-- PROBLEM DETAILS --
Transcribe all of the listing below in full.

-- WORKING DATA --
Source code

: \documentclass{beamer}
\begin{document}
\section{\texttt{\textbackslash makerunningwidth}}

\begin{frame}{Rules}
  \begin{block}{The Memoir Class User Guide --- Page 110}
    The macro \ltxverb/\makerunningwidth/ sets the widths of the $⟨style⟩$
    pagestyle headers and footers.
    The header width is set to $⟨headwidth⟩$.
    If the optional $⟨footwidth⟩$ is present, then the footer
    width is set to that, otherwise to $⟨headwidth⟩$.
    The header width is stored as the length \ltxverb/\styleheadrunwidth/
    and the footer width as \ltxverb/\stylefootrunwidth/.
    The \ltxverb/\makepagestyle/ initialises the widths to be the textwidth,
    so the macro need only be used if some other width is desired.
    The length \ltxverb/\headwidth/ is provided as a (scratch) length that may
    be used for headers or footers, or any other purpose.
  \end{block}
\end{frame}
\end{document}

-- WRITTEN SOLUTION --
Source code

: \documentclass{beamer}
\begin{document}
\section{\texttt{\textbackslash makerunningwidth}}

\begin{frame}{Rules}
  \begin{block}{The Memoir Class User Guide --- Page 110}
    The macro \ltxverb/\makerunningwidth/ sets the widths of the $⟨style⟩$
    pagestyle headers and footers.
    The header width is set to $⟨headwidth⟩$.
    If the optional $⟨footwidth⟩$ is present, then the footer
    width is set to that, otherwise to $⟨headwidth⟩$.
    The header width is stored as the length \ltxverb/\styleheadrunwidth/
    and the footer width as \ltxverb/\stylefootrunwidth/.
    The \ltxverb/\makepagestyle/ initialises the widths to be the textwidth,
    so the macro need only be used if some other width is desired.
    The length \ltxverb/\headwidth/ is provided as a (scratch) length that may
    be used for headers or footers, or any other purpose.
  \end{block}
\end{frame}
\end{document}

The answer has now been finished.